**Data for processing**.
.....

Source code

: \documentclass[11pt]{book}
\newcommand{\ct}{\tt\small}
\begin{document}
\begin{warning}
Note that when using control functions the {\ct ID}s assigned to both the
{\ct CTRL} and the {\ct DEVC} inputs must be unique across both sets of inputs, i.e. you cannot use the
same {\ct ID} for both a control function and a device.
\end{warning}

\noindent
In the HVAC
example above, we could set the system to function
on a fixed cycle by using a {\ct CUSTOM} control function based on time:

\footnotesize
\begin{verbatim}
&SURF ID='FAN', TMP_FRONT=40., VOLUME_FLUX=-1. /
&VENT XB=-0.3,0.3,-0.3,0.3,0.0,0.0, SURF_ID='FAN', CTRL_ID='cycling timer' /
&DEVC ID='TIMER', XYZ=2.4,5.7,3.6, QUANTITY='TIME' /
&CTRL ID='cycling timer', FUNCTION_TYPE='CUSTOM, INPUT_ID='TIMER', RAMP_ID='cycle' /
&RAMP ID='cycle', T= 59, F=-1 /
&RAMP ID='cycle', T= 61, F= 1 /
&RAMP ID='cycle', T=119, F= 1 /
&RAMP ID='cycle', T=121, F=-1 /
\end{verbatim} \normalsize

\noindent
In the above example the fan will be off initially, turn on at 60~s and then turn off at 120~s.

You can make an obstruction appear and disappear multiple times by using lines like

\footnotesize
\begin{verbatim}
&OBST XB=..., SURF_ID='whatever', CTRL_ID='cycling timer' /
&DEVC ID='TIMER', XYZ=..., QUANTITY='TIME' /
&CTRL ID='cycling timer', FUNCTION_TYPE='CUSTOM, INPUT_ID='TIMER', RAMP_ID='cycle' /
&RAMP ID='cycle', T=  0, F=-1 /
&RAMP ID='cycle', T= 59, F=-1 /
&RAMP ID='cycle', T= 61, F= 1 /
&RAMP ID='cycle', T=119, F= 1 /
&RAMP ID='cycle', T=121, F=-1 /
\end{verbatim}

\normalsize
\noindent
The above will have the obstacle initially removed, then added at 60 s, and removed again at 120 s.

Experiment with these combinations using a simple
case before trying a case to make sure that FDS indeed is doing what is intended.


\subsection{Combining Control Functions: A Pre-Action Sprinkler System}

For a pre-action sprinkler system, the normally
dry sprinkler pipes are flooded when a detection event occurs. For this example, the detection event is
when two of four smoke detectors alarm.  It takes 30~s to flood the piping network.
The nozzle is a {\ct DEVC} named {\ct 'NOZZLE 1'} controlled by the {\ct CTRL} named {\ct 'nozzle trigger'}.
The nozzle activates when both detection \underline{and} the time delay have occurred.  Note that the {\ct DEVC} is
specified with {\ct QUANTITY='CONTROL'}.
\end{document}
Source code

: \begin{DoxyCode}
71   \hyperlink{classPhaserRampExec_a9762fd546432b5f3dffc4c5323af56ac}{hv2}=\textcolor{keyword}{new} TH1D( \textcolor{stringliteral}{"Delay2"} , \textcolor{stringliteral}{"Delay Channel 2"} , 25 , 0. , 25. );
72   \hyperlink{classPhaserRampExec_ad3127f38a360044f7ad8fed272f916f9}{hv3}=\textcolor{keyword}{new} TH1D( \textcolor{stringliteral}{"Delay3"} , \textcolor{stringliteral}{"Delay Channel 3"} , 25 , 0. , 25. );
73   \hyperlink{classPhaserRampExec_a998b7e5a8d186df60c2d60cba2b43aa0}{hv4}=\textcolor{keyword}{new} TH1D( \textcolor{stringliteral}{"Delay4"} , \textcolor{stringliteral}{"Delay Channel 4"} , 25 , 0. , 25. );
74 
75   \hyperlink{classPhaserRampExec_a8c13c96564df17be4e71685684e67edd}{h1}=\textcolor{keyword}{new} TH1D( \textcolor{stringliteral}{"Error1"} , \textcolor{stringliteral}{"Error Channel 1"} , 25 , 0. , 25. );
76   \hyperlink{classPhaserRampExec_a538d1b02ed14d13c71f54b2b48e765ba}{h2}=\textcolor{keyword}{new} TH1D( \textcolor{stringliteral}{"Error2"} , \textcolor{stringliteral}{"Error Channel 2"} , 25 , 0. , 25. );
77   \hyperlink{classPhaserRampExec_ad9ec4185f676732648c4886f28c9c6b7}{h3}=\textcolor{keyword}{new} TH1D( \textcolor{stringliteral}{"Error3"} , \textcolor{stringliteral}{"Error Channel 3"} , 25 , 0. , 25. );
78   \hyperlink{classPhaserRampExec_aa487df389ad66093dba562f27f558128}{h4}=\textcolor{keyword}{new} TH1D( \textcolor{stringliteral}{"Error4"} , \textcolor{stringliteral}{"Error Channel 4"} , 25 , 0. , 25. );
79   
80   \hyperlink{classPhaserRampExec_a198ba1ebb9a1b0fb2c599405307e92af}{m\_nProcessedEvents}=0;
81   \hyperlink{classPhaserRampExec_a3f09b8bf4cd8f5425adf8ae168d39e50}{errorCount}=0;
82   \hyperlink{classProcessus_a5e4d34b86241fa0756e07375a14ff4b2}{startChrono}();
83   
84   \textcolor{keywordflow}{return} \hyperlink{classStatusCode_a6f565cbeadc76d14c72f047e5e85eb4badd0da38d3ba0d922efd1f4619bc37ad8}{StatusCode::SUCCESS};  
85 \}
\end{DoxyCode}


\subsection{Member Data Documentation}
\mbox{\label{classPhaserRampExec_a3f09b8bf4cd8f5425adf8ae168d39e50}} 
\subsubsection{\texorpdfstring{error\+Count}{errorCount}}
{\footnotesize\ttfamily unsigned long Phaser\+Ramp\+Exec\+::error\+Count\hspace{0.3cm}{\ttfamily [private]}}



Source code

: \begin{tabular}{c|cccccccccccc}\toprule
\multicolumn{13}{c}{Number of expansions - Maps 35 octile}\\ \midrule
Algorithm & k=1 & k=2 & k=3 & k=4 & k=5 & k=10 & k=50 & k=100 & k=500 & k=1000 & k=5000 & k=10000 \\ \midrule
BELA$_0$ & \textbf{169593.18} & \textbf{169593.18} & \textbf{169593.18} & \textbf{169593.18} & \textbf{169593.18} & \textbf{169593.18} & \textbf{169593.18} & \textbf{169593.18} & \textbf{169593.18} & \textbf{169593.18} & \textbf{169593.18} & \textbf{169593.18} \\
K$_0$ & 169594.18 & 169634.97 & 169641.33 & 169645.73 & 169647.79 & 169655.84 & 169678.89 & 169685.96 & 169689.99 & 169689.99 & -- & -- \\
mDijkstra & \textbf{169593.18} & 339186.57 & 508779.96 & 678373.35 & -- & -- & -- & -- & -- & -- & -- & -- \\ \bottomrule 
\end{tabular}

.....

**What needs to be done**.
Having read the entries above, restate them all word for word.

**Response to the task**.
Source code

: \documentclass[11pt]{book}
\newcommand{\ct}{\tt\small}
\begin{document}
\begin{warning}
Note that when using control functions the {\ct ID}s assigned to both the
{\ct CTRL} and the {\ct DEVC} inputs must be unique across both sets of inputs, i.e. you cannot use the
same {\ct ID} for both a control function and a device.
\end{warning}

\noindent
In the HVAC
example above, we could set the system to function
on a fixed cycle by using a {\ct CUSTOM} control function based on time:

\footnotesize
\begin{verbatim}
&SURF ID='FAN', TMP_FRONT=40., VOLUME_FLUX=-1. /
&VENT XB=-0.3,0.3,-0.3,0.3,0.0,0.0, SURF_ID='FAN', CTRL_ID='cycling timer' /
&DEVC ID='TIMER', XYZ=2.4,5.7,3.6, QUANTITY='TIME' /
&CTRL ID='cycling timer', FUNCTION_TYPE='CUSTOM, INPUT_ID='TIMER', RAMP_ID='cycle' /
&RAMP ID='cycle', T= 59, F=-1 /
&RAMP ID='cycle', T= 61, F= 1 /
&RAMP ID='cycle', T=119, F= 1 /
&RAMP ID='cycle', T=121, F=-1 /
\end{verbatim} \normalsize

\noindent
In the above example the fan will be off initially, turn on at 60~s and then turn off at 120~s.

You can make an obstruction appear and disappear multiple times by using lines like

\footnotesize
\begin{verbatim}
&OBST XB=..., SURF_ID='whatever', CTRL_ID='cycling timer' /
&DEVC ID='TIMER', XYZ=..., QUANTITY='TIME' /
&CTRL ID='cycling timer', FUNCTION_TYPE='CUSTOM, INPUT_ID='TIMER', RAMP_ID='cycle' /
&RAMP ID='cycle', T=  0, F=-1 /
&RAMP ID='cycle', T= 59, F=-1 /
&RAMP ID='cycle', T= 61, F= 1 /
&RAMP ID='cycle', T=119, F= 1 /
&RAMP ID='cycle', T=121, F=-1 /
\end{verbatim}

\normalsize
\noindent
The above will have the obstacle initially removed, then added at 60 s, and removed again at 120 s.

Experiment with these combinations using a simple
case before trying a case to make sure that FDS indeed is doing what is intended.


\subsection{Combining Control Functions: A Pre-Action Sprinkler System}

For a pre-action sprinkler system, the normally
dry sprinkler pipes are flooded when a detection event occurs. For this example, the detection event is
when two of four smoke detectors alarm.  It takes 30~s to flood the piping network.
The nozzle is a {\ct DEVC} named {\ct 'NOZZLE 1'} controlled by the {\ct CTRL} named {\ct 'nozzle trigger'}.
The nozzle activates when both detection \underline{and} the time delay have occurred.  Note that the {\ct DEVC} is
specified with {\ct QUANTITY='CONTROL'}.
\end{document}
Source code

: \begin{DoxyCode}
71   \hyperlink{classPhaserRampExec_a9762fd546432b5f3dffc4c5323af56ac}{hv2}=\textcolor{keyword}{new} TH1D( \textcolor{stringliteral}{"Delay2"} , \textcolor{stringliteral}{"Delay Channel 2"} , 25 , 0. , 25. );
72   \hyperlink{classPhaserRampExec_ad3127f38a360044f7ad8fed272f916f9}{hv3}=\textcolor{keyword}{new} TH1D( \textcolor{stringliteral}{"Delay3"} , \textcolor{stringliteral}{"Delay Channel 3"} , 25 , 0. , 25. );
73   \hyperlink{classPhaserRampExec_a998b7e5a8d186df60c2d60cba2b43aa0}{hv4}=\textcolor{keyword}{new} TH1D( \textcolor{stringliteral}{"Delay4"} , \textcolor{stringliteral}{"Delay Channel 4"} , 25 , 0. , 25. );
74 
75   \hyperlink{classPhaserRampExec_a8c13c96564df17be4e71685684e67edd}{h1}=\textcolor{keyword}{new} TH1D( \textcolor{stringliteral}{"Error1"} , \textcolor{stringliteral}{"Error Channel 1"} , 25 , 0. , 25. );
76   \hyperlink{classPhaserRampExec_a538d1b02ed14d13c71f54b2b48e765ba}{h2}=\textcolor{keyword}{new} TH1D( \textcolor{stringliteral}{"Error2"} , \textcolor{stringliteral}{"Error Channel 2"} , 25 , 0. , 25. );
77   \hyperlink{classPhaserRampExec_ad9ec4185f676732648c4886f28c9c6b7}{h3}=\textcolor{keyword}{new} TH1D( \textcolor{stringliteral}{"Error3"} , \textcolor{stringliteral}{"Error Channel 3"} , 25 , 0. , 25. );
78   \hyperlink{classPhaserRampExec_aa487df389ad66093dba562f27f558128}{h4}=\textcolor{keyword}{new} TH1D( \textcolor{stringliteral}{"Error4"} , \textcolor{stringliteral}{"Error Channel 4"} , 25 , 0. , 25. );
79   
80   \hyperlink{classPhaserRampExec_a198ba1ebb9a1b0fb2c599405307e92af}{m\_nProcessedEvents}=0;
81   \hyperlink{classPhaserRampExec_a3f09b8bf4cd8f5425adf8ae168d39e50}{errorCount}=0;
82   \hyperlink{classProcessus_a5e4d34b86241fa0756e07375a14ff4b2}{startChrono}();
83   
84   \textcolor{keywordflow}{return} \hyperlink{classStatusCode_a6f565cbeadc76d14c72f047e5e85eb4badd0da38d3ba0d922efd1f4619bc37ad8}{StatusCode::SUCCESS};  
85 \}
\end{DoxyCode}


\subsection{Member Data Documentation}
\mbox{\label{classPhaserRampExec_a3f09b8bf4cd8f5425adf8ae168d39e50}} 
\subsubsection{\texorpdfstring{error\+Count}{errorCount}}
{\footnotesize\ttfamily unsigned long Phaser\+Ramp\+Exec\+::error\+Count\hspace{0.3cm}{\ttfamily [private]}}



Source code

: \begin{tabular}{c|cccccccccccc}\toprule
\multicolumn{13}{c}{Number of expansions - Maps 35 octile}\\ \midrule
Algorithm & k=1 & k=2 & k=3 & k=4 & k=5 & k=10 & k=50 & k=100 & k=500 & k=1000 & k=5000 & k=10000 \\ \midrule
BELA$_0$ & \textbf{169593.18} & \textbf{169593.18} & \textbf{169593.18} & \textbf{169593.18} & \textbf{169593.18} & \textbf{169593.18} & \textbf{169593.18} & \textbf{169593.18} & \textbf{169593.18} & \textbf{169593.18} & \textbf{169593.18} & \textbf{169593.18} \\
K$_0$ & 169594.18 & 169634.97 & 169641.33 & 169645.73 & 169647.79 & 169655.84 & 169678.89 & 169685.96 & 169689.99 & 169689.99 & -- & -- \\
mDijkstra & \textbf{169593.18} & 339186.57 & 508779.96 & 678373.35 & -- & -- & -- & -- & -- & -- & -- & -- \\ \bottomrule 
\end{tabular}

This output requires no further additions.